Anyway, what can I confirm 129 is not suitable for?

It is NOT suitable for Knuth's algorithm because it is not prime (divisible by a **ridiculously small** factor 3)

> But the current implementation still uses it as the factor: (h<<5)+(h>>2) is the same as (h<<7 + h)>>>2 = (h*128+h)>>>2 = (h*129)>>>2; this way of writing it with the sum of shifts in two directions avoids discarding 2 high bits with (h<<7)

So, you affirm it is the same only to prove it is not the same in the
same sentence?

What??? I'm saying that they are arithmetically equivalent (you can check it yourself) if you ignore the limited bitlength. The difference is when integers have limited bitlength, because shifted bits will be discarded.

...
> Knuth designated good multipliers for several wordsizes. You deliberately ignored it just like you deliberately chose to ignore the primality requiement of the factor: this is a proof that you've not understood the Knuth algorithm and how and why it really works as a good (but still fast) hash.

.... This "you deliberately" seems to indicate you are not replying to
me, although you are doing it in ( top posted as usual, something
smells rotten in Denmark ) response which quotes me.

You directly support this code even if it's evidently incorrect. So you're directly part of the problem.

> So in this piece of code,

Yep, you are totally loosing direction. No piece of code, no context.

Wrong: I gave the code: one line only where

- only 1 character "+" needs to be changed to "-" (for the first goal required by Knuth),

- or 3 characters (for the second goal of shuffling "5" and "2" have to be changed to "4" and "3", so that shuffling is balanced faster without depending on prefix length, or so that different positions of common substrings will impact the hash, and this is false here).

Additionally I showed that the order of operations for rounds is wrong!

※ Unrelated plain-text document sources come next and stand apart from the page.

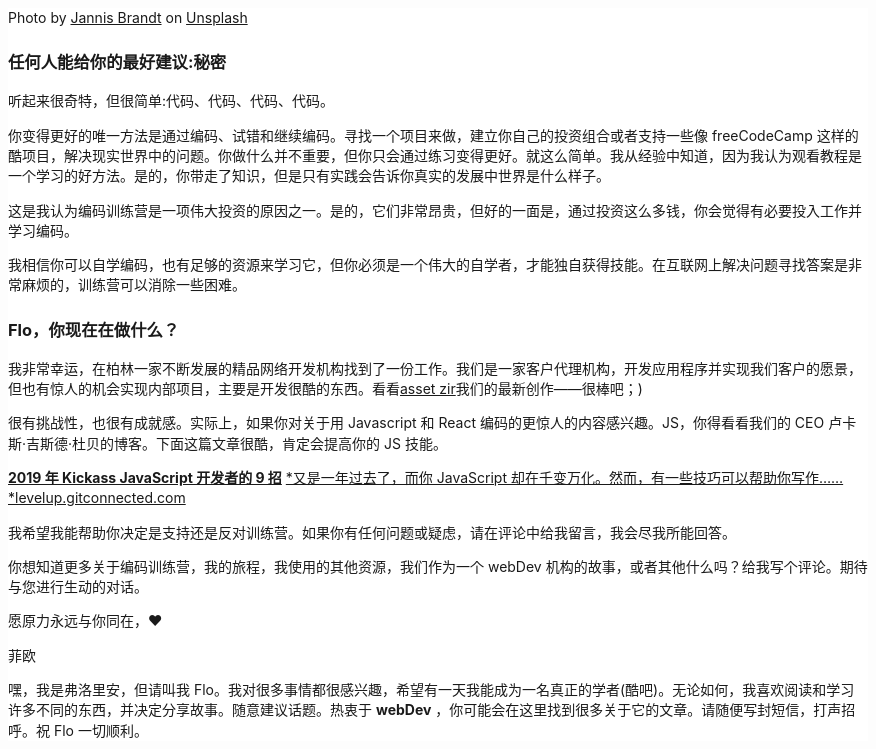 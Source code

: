 Photo by [Jannis Brandt](https://unsplash.com/photos/4mHaSX8zvJI?utm_source=unsplash&utm_medium=referral&utm_content=creditCopyText) on [Unsplash](https://unsplash.com/search/photos/coding?utm_source=unsplash&utm_medium=referral&utm_content=creditCopyText)

### 任何人能给你的最好建议:秘密

听起来很奇特，但很简单:代码、代码、代码、代码。

你变得更好的唯一方法是通过编码、试错和继续编码。寻找一个项目来做，建立你自己的投资组合或者支持一些像 freeCodeCamp 这样的酷项目，解决现实世界中的问题。你做什么并不重要，但你只会通过练习变得更好。就这么简单。我从经验中知道，因为我认为观看教程是一个学习的好方法。是的，你带走了知识，但是只有实践会告诉你真实的发展中世界是什么样子。

这是我认为编码训练营是一项伟大投资的原因之一。是的，它们非常昂贵，但好的一面是，通过投资这么多钱，你会觉得有必要投入工作并学习编码。

我相信你可以自学编码，也有足够的资源来学习它，但你必须是一个伟大的自学者，才能独自获得技能。在互联网上解决问题寻找答案是非常麻烦的，训练营可以消除一些困难。

### Flo，你现在在做什么？

我非常幸运，在柏林一家不断发展的精品网络开发机构找到了一份工作。我们是一家客户代理机构，开发应用程序并实现我们客户的愿景，但也有惊人的机会实现内部项目，主要是开发很酷的东西。看看[asset zir](https://assetizr.com/)我们的最新创作——很棒吧；)

很有挑战性，也很有成就感。实际上，如果你对关于用 Javascript 和 React 编码的更惊人的内容感兴趣。JS，你得看看我们的 CEO 卢卡斯·吉斯德·杜贝的博客。下面这篇文章很酷，肯定会提高你的 JS 技能。

[**2019 年 Kickass JavaScript 开发者的 9 招**](https://levelup.gitconnected.com/9-tricks-for-kickass-javascript-developers-in-2019-eb01dd3def2a)
[*又是一年过去了，而你 JavaScript 却在千变万化。然而，有一些技巧可以帮助你写作……*levelup.gitconnected.com](https://levelup.gitconnected.com/9-tricks-for-kickass-javascript-developers-in-2019-eb01dd3def2a)

我希望我能帮助你决定是支持还是反对训练营。如果你有任何问题或疑虑，请在评论中给我留言，我会尽我所能回答。

你想知道更多关于编码训练营，我的旅程，我使用的其他资源，我们作为一个 webDev 机构的故事，或者其他什么吗？给我写个评论。期待与您进行生动的对话。

愿原力永远与你同在，❤️

菲欧

嘿，我是弗洛里安，但请叫我 Flo。我对很多事情都很感兴趣，希望有一天我能成为一名真正的学者(酷吧)。无论如何，我喜欢阅读和学习许多不同的东西，并决定分享故事。随意建议话题。热衷于 **webDev** ，你可能会在这里找到很多关于它的文章。请随便写封短信，打声招呼。祝 Flo 一切顺利。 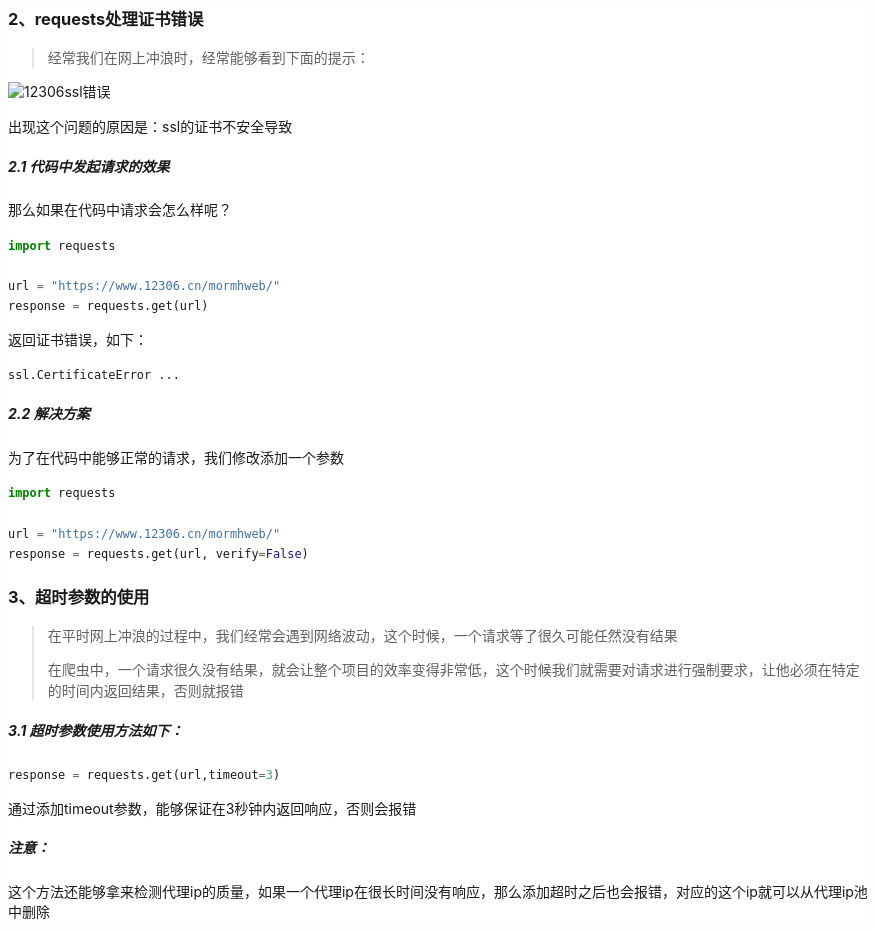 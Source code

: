 ### 2、requests处理证书错误

> 经常我们在网上冲浪时，经常能够看到下面的提示：

![12306ssl错误](requests.assets/12306ssl错误.png)

出现这个问题的原因是：ssl的证书不安全导致

##### 2.1 代码中发起请求的效果

那么如果在代码中请求会怎么样呢？

```python
import requests

url = "https://www.12306.cn/mormhweb/"
response = requests.get(url)
```

返回证书错误，如下：

```
ssl.CertificateError ...
```

##### 2.2 解决方案

为了在代码中能够正常的请求，我们修改添加一个参数

```python
import requests

url = "https://www.12306.cn/mormhweb/"
response = requests.get(url, verify=False)
```

### 3、超时参数的使用

> 在平时网上冲浪的过程中，我们经常会遇到网络波动，这个时候，一个请求等了很久可能任然没有结果
>
> 在爬虫中，一个请求很久没有结果，就会让整个项目的效率变得非常低，这个时候我们就需要对请求进行强制要求，让他必须在特定的时间内返回结果，否则就报错

##### 3.1 超时参数使用方法如下：

```python
response = requests.get(url,timeout=3)
```

通过添加timeout参数，能够保证在3秒钟内返回响应，否则会报错

##### 注意：

这个方法还能够拿来检测代理ip的质量，如果一个代理ip在很长时间没有响应，那么添加超时之后也会报错，对应的这个ip就可以从代理ip池中删除
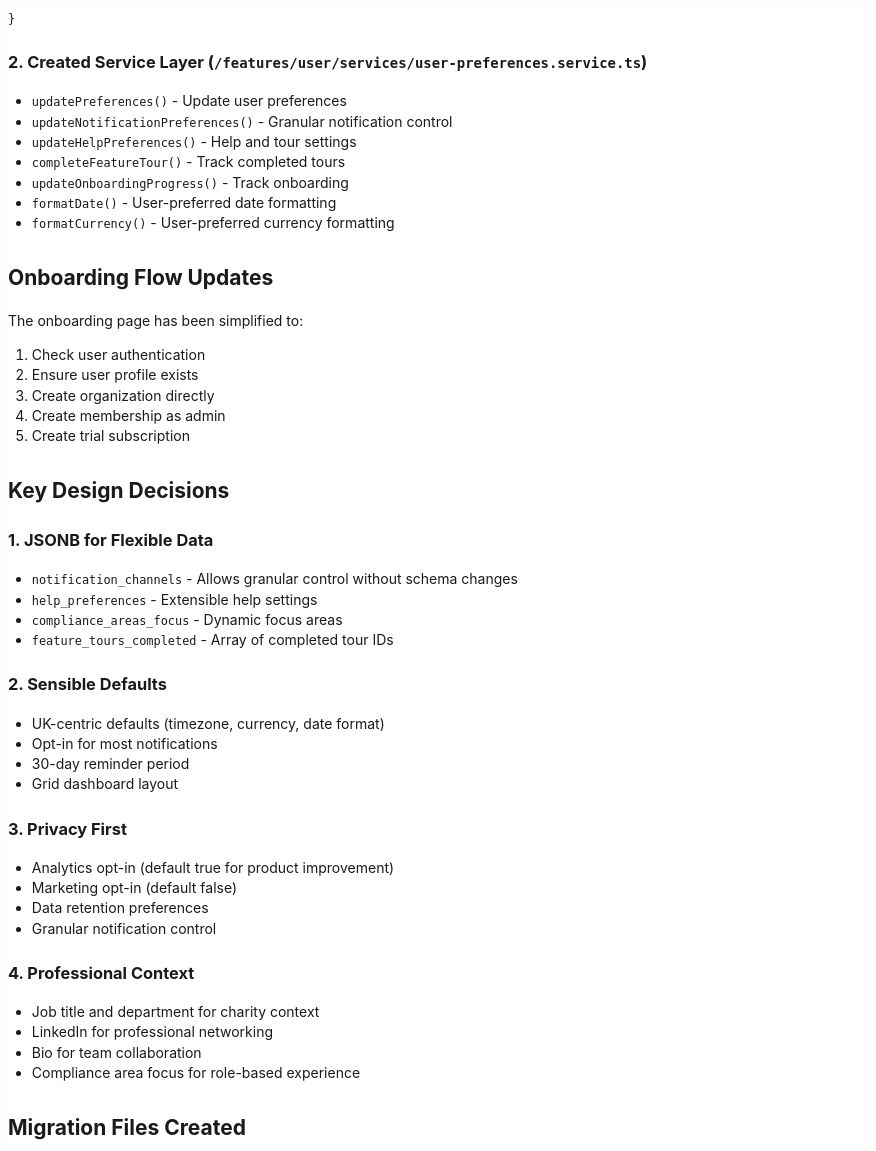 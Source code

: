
 ```typescript
}
```

### 2. Created Service Layer (`/features/user/services/user-preferences.service.ts`)
- `updatePreferences()` - Update user preferences
- `updateNotificationPreferences()` - Granular notification control
- `updateHelpPreferences()` - Help and tour settings
- `completeFeatureTour()` - Track completed tours
- `updateOnboardingProgress()` - Track onboarding
- `formatDate()` - User-preferred date formatting
- `formatCurrency()` - User-preferred currency formatting

## Onboarding Flow Updates

The onboarding page has been simplified to:
1. Check user authentication
2. Ensure user profile exists
3. Create organization directly
4. Create membership as admin
5. Create trial subscription

## Key Design Decisions

### 1. JSONB for Flexible Data
- `notification_channels` - Allows granular control without schema changes
- `help_preferences` - Extensible help settings
- `compliance_areas_focus` - Dynamic focus areas
- `feature_tours_completed` - Array of completed tour IDs

### 2. Sensible Defaults
- UK-centric defaults (timezone, currency, date format)
- Opt-in for most notifications
- 30-day reminder period
- Grid dashboard layout

### 3. Privacy First
- Analytics opt-in (default true for product improvement)
- Marketing opt-in (default false)
- Data retention preferences
- Granular notification control

### 4. Professional Context
- Job title and department for charity context
- LinkedIn for professional networking
- Bio for team collaboration
- Compliance area focus for role-based experience

## Migration Files Created
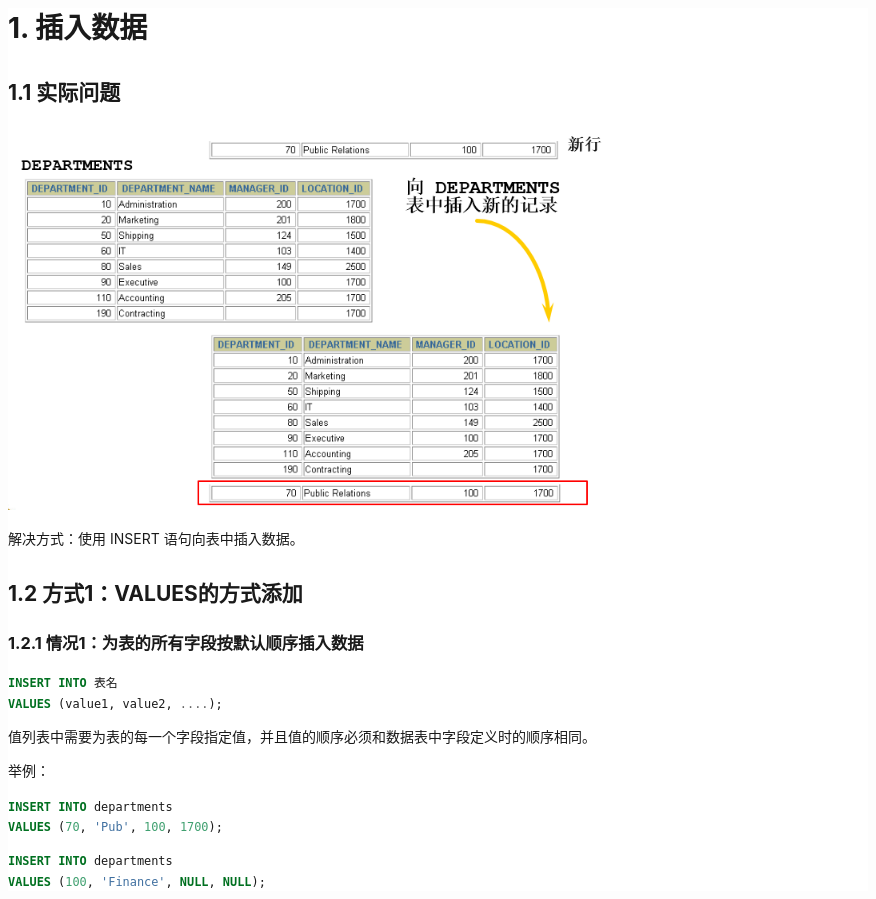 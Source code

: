 # 1. 插入数据

## 1.1 实际问题

<img src="images/1555425366064.png" alt="1555425366064" style="zoom:80%;" />

解决方式：使用 INSERT 语句向表中插入数据。

##  1.2 方式1：VALUES的方式添加

### 1.2.1 情况1：为表的所有字段按默认顺序插入数据

```sql
INSERT INTO 表名
VALUES (value1, value2, ....);
```

值列表中需要为表的每一个字段指定值，并且值的顺序必须和数据表中字段定义时的顺序相同。

举例：

```sql
INSERT INTO departments
VALUES (70, 'Pub', 100, 1700);
```

```sql
INSERT INTO	departments
VALUES (100, 'Finance', NULL, NULL);
```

- you currently multiply the current hash by the prime constant, then add the new unit, then shuffles by a rotate (by an incorrect number of bits 2, as it is a divisor of the bitlength of integers) before compressing by xoring into the current hash

- it should first add the unit to the current hash, then multiply by the prime contant, then shuffle by rotate (preferably rotating by a small prime number of bits 3, not 2), before compressing by xoring into the current hash.